> EXERCISE:
Go through the material and return every line that contains the string "PageController".

> SUPPLIED MATERIAL:
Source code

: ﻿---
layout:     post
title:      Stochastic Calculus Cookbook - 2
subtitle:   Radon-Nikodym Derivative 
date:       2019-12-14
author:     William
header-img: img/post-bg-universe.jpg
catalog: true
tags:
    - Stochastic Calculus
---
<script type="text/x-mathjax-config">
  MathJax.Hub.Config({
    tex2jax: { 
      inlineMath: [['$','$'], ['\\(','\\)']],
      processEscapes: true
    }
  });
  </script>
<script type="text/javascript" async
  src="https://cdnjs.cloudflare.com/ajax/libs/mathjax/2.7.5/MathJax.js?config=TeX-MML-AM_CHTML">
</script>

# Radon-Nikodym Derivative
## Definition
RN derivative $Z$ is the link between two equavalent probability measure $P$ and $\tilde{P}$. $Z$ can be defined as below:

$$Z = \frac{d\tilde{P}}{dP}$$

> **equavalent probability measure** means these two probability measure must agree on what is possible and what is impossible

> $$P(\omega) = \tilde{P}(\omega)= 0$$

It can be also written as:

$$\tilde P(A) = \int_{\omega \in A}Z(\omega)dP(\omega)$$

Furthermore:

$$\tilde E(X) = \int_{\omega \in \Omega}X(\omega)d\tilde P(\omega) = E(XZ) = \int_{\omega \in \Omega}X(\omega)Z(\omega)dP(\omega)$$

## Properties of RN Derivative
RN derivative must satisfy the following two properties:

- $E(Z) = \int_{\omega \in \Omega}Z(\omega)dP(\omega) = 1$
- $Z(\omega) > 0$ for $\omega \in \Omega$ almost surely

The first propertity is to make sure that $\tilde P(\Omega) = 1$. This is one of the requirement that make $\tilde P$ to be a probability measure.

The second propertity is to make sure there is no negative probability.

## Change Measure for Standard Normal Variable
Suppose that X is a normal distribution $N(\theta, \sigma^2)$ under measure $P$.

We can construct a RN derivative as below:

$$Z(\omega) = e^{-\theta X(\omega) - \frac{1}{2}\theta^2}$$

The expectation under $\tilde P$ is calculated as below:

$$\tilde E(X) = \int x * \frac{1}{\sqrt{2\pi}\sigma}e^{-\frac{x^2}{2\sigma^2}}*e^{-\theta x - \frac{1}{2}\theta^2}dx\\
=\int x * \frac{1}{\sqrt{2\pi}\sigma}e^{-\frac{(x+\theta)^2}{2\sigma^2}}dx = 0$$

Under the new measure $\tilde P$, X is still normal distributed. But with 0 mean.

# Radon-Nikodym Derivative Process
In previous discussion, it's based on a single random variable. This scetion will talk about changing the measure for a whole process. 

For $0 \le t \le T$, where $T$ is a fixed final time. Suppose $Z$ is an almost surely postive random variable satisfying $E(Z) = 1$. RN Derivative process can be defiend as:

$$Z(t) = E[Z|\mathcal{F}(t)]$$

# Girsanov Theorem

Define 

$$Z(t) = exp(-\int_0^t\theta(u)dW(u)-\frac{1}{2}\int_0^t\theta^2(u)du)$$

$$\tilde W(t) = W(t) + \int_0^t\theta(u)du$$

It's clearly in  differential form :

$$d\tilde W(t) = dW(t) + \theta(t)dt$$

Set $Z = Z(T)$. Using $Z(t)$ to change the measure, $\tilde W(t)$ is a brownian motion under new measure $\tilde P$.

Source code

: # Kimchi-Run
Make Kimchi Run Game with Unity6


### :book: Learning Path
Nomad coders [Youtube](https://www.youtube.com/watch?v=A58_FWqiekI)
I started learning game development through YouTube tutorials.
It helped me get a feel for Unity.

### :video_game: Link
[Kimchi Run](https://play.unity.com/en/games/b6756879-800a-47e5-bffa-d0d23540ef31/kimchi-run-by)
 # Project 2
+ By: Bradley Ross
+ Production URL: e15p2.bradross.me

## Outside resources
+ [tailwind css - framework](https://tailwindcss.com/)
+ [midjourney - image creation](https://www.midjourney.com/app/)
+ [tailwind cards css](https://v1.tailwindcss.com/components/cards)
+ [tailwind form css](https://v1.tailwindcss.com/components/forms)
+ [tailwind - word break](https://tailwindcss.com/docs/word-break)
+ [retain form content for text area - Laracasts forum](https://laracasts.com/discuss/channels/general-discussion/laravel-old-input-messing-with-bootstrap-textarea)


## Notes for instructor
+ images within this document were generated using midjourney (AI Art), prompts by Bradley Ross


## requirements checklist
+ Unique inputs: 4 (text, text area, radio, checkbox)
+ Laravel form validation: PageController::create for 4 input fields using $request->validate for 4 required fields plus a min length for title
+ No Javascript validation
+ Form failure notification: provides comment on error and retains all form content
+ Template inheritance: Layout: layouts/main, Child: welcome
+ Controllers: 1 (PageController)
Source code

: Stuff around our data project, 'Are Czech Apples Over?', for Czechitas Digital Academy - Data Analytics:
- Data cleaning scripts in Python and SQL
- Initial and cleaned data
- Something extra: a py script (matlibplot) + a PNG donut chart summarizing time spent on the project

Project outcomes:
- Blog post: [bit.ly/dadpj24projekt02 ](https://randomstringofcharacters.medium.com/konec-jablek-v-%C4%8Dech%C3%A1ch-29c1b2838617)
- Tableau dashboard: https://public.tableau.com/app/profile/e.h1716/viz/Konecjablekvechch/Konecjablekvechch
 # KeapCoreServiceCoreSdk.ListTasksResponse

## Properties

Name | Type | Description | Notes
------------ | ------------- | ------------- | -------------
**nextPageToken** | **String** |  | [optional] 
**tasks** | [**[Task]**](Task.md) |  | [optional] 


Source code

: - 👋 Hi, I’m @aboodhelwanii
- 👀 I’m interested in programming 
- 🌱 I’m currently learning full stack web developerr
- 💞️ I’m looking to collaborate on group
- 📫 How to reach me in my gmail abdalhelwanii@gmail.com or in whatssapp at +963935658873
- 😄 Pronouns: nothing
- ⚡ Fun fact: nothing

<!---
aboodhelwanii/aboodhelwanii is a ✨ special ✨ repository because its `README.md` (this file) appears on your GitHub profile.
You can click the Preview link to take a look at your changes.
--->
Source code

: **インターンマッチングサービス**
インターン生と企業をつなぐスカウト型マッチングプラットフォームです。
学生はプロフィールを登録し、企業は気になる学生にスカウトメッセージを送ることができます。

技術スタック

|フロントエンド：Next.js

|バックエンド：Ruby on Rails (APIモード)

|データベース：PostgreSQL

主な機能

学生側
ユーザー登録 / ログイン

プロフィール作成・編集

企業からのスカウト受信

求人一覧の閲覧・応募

> WRITTEN SOLUTION:
+ Laravel form validation: PageController::create for 4 input fields using $request->validate for 4 required fields plus a min length for title
+ Controllers: 1 (PageController)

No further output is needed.